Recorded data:
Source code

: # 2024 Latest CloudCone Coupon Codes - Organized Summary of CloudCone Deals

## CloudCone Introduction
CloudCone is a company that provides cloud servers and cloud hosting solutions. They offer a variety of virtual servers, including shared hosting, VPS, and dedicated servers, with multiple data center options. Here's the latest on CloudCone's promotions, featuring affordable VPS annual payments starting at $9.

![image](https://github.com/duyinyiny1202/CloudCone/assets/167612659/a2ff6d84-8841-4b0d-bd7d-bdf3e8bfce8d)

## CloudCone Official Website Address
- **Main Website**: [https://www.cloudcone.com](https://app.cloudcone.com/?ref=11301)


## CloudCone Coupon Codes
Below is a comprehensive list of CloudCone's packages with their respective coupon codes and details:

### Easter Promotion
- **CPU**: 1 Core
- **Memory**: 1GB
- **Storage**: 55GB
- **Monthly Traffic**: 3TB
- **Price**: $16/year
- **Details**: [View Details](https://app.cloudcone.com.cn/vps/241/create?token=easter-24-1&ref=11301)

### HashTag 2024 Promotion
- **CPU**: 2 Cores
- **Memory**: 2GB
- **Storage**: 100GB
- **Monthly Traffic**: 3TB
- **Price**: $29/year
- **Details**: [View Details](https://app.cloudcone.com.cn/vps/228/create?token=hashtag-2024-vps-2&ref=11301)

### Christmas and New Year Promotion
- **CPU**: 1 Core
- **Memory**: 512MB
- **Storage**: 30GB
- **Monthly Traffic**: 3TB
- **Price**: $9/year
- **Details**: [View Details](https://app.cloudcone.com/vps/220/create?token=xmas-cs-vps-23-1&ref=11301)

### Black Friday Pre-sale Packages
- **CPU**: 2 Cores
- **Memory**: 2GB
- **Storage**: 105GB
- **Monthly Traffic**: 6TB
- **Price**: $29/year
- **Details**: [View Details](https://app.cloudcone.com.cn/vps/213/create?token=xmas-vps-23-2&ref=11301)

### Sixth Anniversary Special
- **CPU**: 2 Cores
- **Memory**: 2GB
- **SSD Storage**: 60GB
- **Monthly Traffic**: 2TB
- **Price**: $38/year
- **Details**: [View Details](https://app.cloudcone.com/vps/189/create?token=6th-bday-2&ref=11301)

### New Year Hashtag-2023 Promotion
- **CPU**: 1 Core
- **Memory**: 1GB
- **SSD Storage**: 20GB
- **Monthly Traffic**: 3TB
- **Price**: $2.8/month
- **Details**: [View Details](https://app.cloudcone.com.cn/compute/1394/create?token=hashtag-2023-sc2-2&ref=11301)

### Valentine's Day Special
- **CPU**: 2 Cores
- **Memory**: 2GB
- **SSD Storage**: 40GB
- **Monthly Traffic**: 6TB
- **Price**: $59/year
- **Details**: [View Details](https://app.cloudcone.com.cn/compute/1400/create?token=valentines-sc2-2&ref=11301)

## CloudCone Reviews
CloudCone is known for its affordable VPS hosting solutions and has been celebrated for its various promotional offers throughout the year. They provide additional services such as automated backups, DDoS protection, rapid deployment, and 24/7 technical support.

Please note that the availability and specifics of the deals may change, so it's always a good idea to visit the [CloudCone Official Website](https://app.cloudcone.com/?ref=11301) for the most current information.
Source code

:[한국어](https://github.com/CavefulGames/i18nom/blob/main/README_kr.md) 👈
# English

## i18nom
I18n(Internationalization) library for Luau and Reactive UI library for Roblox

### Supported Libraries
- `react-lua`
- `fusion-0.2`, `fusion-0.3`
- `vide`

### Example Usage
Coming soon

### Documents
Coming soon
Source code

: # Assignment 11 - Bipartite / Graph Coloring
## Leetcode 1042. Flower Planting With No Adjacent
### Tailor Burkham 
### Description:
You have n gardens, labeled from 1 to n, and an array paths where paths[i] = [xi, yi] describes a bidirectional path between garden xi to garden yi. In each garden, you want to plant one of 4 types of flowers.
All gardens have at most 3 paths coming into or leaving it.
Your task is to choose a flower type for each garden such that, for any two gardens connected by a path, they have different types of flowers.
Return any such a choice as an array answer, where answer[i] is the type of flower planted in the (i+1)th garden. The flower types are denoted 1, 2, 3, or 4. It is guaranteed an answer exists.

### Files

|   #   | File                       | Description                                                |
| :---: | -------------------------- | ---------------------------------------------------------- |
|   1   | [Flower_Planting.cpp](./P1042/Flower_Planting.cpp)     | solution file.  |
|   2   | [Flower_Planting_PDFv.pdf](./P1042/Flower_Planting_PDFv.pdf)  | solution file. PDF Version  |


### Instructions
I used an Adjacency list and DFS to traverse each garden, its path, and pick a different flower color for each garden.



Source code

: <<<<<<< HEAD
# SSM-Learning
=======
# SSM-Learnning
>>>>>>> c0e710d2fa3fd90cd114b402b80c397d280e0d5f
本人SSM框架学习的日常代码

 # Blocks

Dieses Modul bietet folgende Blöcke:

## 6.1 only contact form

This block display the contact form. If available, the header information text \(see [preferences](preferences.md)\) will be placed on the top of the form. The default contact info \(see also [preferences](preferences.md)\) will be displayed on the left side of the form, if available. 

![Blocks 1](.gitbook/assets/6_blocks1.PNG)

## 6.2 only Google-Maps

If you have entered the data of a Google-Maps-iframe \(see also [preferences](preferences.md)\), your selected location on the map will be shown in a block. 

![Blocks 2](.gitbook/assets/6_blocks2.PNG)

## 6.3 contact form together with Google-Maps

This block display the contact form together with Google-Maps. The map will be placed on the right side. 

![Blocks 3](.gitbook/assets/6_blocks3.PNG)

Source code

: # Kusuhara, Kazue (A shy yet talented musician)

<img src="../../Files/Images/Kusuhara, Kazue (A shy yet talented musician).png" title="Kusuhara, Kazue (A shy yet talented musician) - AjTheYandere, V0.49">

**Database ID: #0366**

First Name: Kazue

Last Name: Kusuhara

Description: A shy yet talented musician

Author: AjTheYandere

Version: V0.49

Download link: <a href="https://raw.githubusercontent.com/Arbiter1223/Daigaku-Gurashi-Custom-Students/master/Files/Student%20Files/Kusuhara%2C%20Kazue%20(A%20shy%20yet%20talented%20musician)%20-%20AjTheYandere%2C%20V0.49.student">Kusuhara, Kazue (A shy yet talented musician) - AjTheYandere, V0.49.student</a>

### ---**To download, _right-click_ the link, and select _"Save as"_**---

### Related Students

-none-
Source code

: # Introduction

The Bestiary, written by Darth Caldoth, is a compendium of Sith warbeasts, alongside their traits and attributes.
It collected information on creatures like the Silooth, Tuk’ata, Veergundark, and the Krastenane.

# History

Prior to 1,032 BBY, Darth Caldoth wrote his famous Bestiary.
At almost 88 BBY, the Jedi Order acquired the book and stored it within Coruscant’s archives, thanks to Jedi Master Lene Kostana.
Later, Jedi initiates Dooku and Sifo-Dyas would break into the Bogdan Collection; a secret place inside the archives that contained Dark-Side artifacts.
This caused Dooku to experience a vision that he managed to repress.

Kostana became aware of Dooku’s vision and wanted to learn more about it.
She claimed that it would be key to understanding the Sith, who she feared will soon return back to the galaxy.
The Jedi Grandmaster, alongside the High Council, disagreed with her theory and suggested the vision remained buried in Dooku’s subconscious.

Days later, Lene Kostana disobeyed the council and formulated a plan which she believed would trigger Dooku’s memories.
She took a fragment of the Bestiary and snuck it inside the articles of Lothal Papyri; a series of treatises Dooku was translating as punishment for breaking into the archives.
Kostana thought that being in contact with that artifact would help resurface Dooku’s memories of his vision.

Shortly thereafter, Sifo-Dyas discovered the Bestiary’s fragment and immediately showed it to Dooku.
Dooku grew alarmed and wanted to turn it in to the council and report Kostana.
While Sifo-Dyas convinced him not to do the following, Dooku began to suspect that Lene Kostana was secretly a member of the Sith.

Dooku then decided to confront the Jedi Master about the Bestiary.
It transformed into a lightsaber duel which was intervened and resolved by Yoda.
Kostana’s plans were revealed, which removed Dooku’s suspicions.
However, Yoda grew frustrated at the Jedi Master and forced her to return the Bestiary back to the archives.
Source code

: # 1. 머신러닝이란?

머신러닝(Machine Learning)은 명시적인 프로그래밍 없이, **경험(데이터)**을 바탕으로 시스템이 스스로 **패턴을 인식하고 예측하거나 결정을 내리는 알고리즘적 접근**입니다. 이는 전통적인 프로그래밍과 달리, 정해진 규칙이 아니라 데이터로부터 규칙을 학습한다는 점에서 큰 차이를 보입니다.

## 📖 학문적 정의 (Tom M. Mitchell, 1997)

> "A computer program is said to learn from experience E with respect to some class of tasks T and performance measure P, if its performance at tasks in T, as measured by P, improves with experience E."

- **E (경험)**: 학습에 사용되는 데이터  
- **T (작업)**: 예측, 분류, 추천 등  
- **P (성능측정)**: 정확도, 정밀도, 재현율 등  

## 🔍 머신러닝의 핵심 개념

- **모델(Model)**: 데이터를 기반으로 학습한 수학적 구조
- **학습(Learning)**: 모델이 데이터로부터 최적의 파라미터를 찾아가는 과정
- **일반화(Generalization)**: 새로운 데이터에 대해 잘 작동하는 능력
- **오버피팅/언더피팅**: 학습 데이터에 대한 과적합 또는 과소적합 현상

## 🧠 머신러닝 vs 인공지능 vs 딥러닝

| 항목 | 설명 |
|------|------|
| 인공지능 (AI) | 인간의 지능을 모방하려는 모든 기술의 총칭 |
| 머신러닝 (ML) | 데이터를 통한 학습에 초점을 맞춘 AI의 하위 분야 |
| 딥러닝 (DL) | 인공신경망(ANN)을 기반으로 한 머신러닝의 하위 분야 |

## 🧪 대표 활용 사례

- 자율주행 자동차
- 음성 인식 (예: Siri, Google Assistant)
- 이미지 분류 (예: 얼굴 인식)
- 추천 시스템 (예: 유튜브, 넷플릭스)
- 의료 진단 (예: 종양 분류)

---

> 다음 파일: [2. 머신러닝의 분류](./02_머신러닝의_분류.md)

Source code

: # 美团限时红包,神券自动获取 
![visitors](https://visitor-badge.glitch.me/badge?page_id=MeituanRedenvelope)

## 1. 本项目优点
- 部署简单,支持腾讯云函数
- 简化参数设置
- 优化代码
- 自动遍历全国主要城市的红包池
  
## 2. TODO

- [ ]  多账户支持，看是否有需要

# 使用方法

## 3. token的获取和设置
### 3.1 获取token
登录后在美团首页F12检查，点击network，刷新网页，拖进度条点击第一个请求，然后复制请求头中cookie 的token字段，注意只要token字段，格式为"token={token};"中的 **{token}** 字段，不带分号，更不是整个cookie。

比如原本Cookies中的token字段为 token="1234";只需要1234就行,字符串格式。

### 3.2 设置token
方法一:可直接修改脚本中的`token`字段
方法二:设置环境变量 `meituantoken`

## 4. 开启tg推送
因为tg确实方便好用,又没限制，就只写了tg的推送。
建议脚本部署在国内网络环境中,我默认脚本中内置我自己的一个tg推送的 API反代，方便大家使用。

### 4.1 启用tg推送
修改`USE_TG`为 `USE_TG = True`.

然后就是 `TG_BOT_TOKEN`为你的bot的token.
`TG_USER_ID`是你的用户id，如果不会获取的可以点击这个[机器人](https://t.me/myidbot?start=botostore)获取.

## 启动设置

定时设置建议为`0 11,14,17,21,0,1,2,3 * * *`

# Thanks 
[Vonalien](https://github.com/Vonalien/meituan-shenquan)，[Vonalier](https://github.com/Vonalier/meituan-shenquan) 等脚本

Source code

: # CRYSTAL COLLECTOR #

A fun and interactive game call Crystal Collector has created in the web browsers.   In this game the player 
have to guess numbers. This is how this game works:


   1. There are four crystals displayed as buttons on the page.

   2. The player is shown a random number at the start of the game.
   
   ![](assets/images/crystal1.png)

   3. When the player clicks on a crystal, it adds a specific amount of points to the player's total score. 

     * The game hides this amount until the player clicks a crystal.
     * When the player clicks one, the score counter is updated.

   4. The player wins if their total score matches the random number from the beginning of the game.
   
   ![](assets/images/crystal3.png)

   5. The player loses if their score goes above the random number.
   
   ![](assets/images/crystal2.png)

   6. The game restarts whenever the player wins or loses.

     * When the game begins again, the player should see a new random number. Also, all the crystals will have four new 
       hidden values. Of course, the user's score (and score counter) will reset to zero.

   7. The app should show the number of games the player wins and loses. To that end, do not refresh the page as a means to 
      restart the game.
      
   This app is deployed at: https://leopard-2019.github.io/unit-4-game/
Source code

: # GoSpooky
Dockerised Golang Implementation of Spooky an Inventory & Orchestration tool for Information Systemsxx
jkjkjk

> [Task details]
Final part of the records: return the line that contains "This app is" and every line after it, exactly, with no other lines added.

> [Exercise output]
   This app is deployed at: https://leopard-2019.github.io/unit-4-game/
Source code

: # GoSpooky
Dockerised Golang Implementation of Spooky an Inventory & Orchestration tool for Information Systemsxx
jkjkjk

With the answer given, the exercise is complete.